What I learned in my networking group: there’s a difference between being interested in something and being committed to it. I’m interested in knitting and crochet, but at the current point in time, I’m much more committed to my personal development. I’m more likely to set aside 15-30 minutes for self hypnosis or tapping. This goal, set back in the New Year when I was fresh off the buzz of knitting a Christmas stocking for my son, probably had more to do with my state of the mind at the time than anything else.
If there’s something on your goal list from January that doesn’t have current value in your life, or simply wasn’t achievable to begin with, feel free to cross it off or revise it.
Life changing goals
At least three of my incomplete goals fall under the same category: Finances. Two have to do with budgeting and saving money, and one has to do with making a final payment for a big family vacation next year. Interestingly, a fourth incomplete goal could impact those goals because it is a professional goal that I haven’t achieved yet.
As a subconscious behavioralist, I can see that all of my remaining goals for the year are connected. By taking certain steps I can improve my business, thus increasing my income, and allowing me to save more money, and do things like take nice vacations with my family. These seem like pretty worthy goals, so what’s the problem?

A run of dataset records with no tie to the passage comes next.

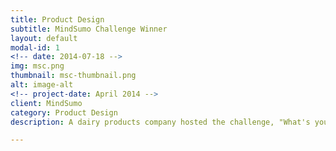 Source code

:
 ```yaml
---
title: Product Design
subtitle: MindSumo Challenge Winner 
layout: default
modal-id: 1
<!-- date: 2014-07-18 -->
img: msc.png
thumbnail: msc-thumbnail.png
alt: image-alt
<!-- project-date: April 2014 -->
client: MindSumo 
category: Product Design
description: A dairy products company hosted the challenge, "What's your idea for the perfect dairy-based item to start your day?" on the MindSumo platform, for developing next-gen dairy products. Our product design ranked 9 in the competiton. 

---
```

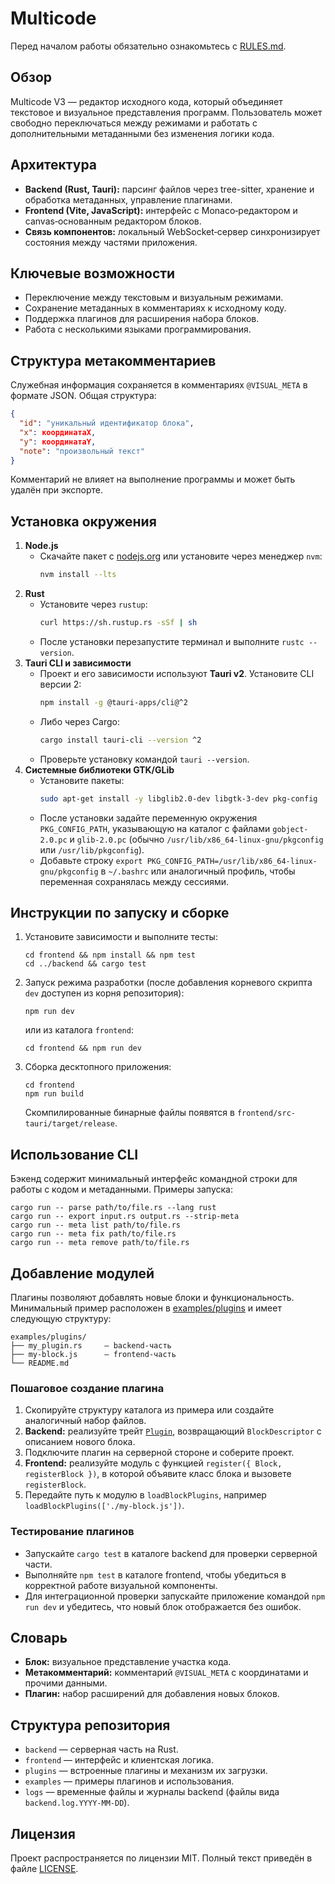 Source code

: # Multicode

Перед началом работы обязательно ознакомьтесь с [RULES.md](RULES.md).


## Обзор
Multicode V3 — редактор исходного кода, который объединяет текстовое и визуальное представления программ. Пользователь может свободно переключаться между режимами и работать с дополнительными метаданными без изменения логики кода.

## Архитектура
- **Backend (Rust, Tauri):** парсинг файлов через tree-sitter, хранение и обработка метаданных, управление плагинами.
- **Frontend (Vite, JavaScript):** интерфейс с Monaco‑редактором и canvas‑основанным редактором блоков.
- **Связь компонентов:** локальный WebSocket‑сервер синхронизирует состояния между частями приложения.

## Ключевые возможности
- Переключение между текстовым и визуальным режимами.
- Сохранение метаданных в комментариях к исходному коду.
- Поддержка плагинов для расширения набора блоков.
- Работа с несколькими языками программирования.

## Структура метакомментариев
Служебная информация сохраняется в комментариях `@VISUAL_META` в формате JSON. Общая структура:
```json
{
  "id": "уникальный идентификатор блока",
  "x": координатаX,
  "y": координатаY,
  "note": "произвольный текст"
}
```
Комментарий не влияет на выполнение программы и может быть удалён при экспорте.

## Установка окружения
1. **Node.js**
   - Скачайте пакет с [nodejs.org](https://nodejs.org) или установите через менеджер `nvm`:
     ```bash
     nvm install --lts
     ```
2. **Rust**
   - Установите через `rustup`:
     ```bash
     curl https://sh.rustup.rs -sSf | sh
     ```
   - После установки перезапустите терминал и выполните `rustc --version`.
3. **Tauri CLI и зависимости**
   - Проект и его зависимости используют **Tauri v2**. Установите CLI версии 2:
     ```bash
     npm install -g @tauri-apps/cli@^2
     ```
   - Либо через Cargo:
     ```bash
     cargo install tauri-cli --version ^2
     ```
   - Проверьте установку командой `tauri --version`.
4. **Системные библиотеки GTK/GLib**
   - Установите пакеты:
     ```bash
     sudo apt-get install -y libglib2.0-dev libgtk-3-dev pkg-config
     ```
   - После установки задайте переменную окружения `PKG_CONFIG_PATH`, указывающую на каталог с файлами `gobject-2.0.pc` и `glib-2.0.pc` (обычно `/usr/lib/x86_64-linux-gnu/pkgconfig` или `/usr/lib/pkgconfig`).
   - Добавьте строку `export PKG_CONFIG_PATH=/usr/lib/x86_64-linux-gnu/pkgconfig` в `~/.bashrc` или аналогичный профиль, чтобы переменная сохранялась между сессиями.

## Инструкции по запуску и сборке
1. Установите зависимости и выполните тесты:
   ```
   cd frontend && npm install && npm test
   cd ../backend && cargo test
   ```
2. Запуск режима разработки (после добавления корневого скрипта `dev` доступен из корня репозитория):
   ```
   npm run dev
   ```
   или из каталога `frontend`:
   ```
   cd frontend && npm run dev
   ```
3. Сборка десктопного приложения:
   ```
   cd frontend
   npm run build
   ```
   Скомпилированные бинарные файлы появятся в `frontend/src-tauri/target/release`.

## Использование CLI
Бэкенд содержит минимальный интерфейс командной строки для работы с кодом и метаданными. Примеры запуска:

```
cargo run -- parse path/to/file.rs --lang rust
cargo run -- export input.rs output.rs --strip-meta
cargo run -- meta list path/to/file.rs
cargo run -- meta fix path/to/file.rs
cargo run -- meta remove path/to/file.rs
```

## Добавление модулей
Плагины позволяют добавлять новые блоки и функциональность. Минимальный
пример расположен в [examples/plugins](examples/plugins) и имеет следующую
структуру:

```
examples/plugins/
├── my_plugin.rs     — backend-часть
├── my-block.js      — frontend-часть
└── README.md
```

### Пошаговое создание плагина
1. Скопируйте структуру каталога из примера или создайте аналогичный
   набор файлов.
2. **Backend:** реализуйте трейт [`Plugin`](backend/src/plugins/mod.rs),
   возвращающий `BlockDescriptor` с описанием нового блока.
3. Подключите плагин на серверной стороне и соберите проект.
4. **Frontend:** реализуйте модуль с функцией `register({ Block,
   registerBlock })`, в которой объявите класс блока и вызовете
   `registerBlock`.
5. Передайте путь к модулю в `loadBlockPlugins`, например
   `loadBlockPlugins(['./my-block.js'])`.

### Тестирование плагинов
- Запускайте `cargo test` в каталоге backend для проверки серверной части.
- Выполняйте `npm test` в каталоге frontend, чтобы убедиться в корректной
  работе визуальной компоненты.
- Для интеграционной проверки запускайте приложение командой
  `npm run dev` и убедитесь, что новый блок отображается без ошибок.

## Словарь
- **Блок:** визуальное представление участка кода.
- **Метакомментарий:** комментарий `@VISUAL_META` с координатами и прочими данными.
- **Плагин:** набор расширений для добавления новых блоков.

## Структура репозитория
- `backend` — серверная часть на Rust.
- `frontend` — интерфейс и клиентская логика.
- `plugins` — встроенные плагины и механизм их загрузки.
- `examples` — примеры плагинов и использования.
- `logs` — временные файлы и журналы backend (файлы вида `backend.log.YYYY-MM-DD`).

## Лицензия
Проект распространяется по лицензии MIT. Полный текст приведён в файле [LICENSE](LICENSE).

The problem is my comfort zone. Think of your success like a thermostat. You set it to a certain temperature, and then the system only kicks in when necessary to make it cooler or warmer. The same is true for your mind and your level of success. But many times our success thermostat was set years ago, perhaps even when we were a child.
My favorite tool for working with these types of blockages is EFT tapping. The cause of all negative emotions is a disruption in the body’s energy system. These energy disruptions cause anger, grief, stress, fear, and more. By tuning into a specific issue verbally while tapping on specific points on the body, we can clear these blockages.
Reviewing my 9 yet unfinished goals from 2019, I’ve decided to remove my two knitting goals. I may revisit them in the fourth quarter of the year, when the weather turns chilly.
That leaves me with 7 goals to conquer over the next six months (assuming I don’t set any new goals).
1. Review the goals in order of importance. “Meal plan all meals” doesn’t sound as important as writing four blog posts per month, but with a full time job and a family of nine to feed, taking the time to meal plan takes a lot of stress off by freeing my mind from thinking about what to make for dinner, as well as improving my budget by keeping food expenses in check.
2. Evaluate which goals will naturally fall into line when other goals are achieved. If I am meal planning all meals, then my health related goal will naturally be achieved.
3. Rate resistance to goals using a SUDS scale (Subjective Units of Distress) and see what emotional issues or triggers might be preventing me from achieving that goal, and use EFT accordingly to help clear that resistance
Program Yourself for Success
In the summertime, many business owners can become distracted. It’s easy to make excuses and stop pushing forward. By reviewing your success thus far, you can evaluate what changes need to be made. If you’ve invested in some personal development, you may have new ideas that you’d like to explore.
Take a quiet 15 minutes or so to imagine yourself one year in the future. Think about your personal relationships, your financial success, your business. Visualizing this future can help you gain clarity on what you could be doing now to make that future a reality.
PS: It’s also fun! Seeing yourself in the future enjoying a fulfilling relationship, thriving health, plenty of money, and loving your job is a great way to spend 15 minutes...far better than, say, reading this blog post….so get to it!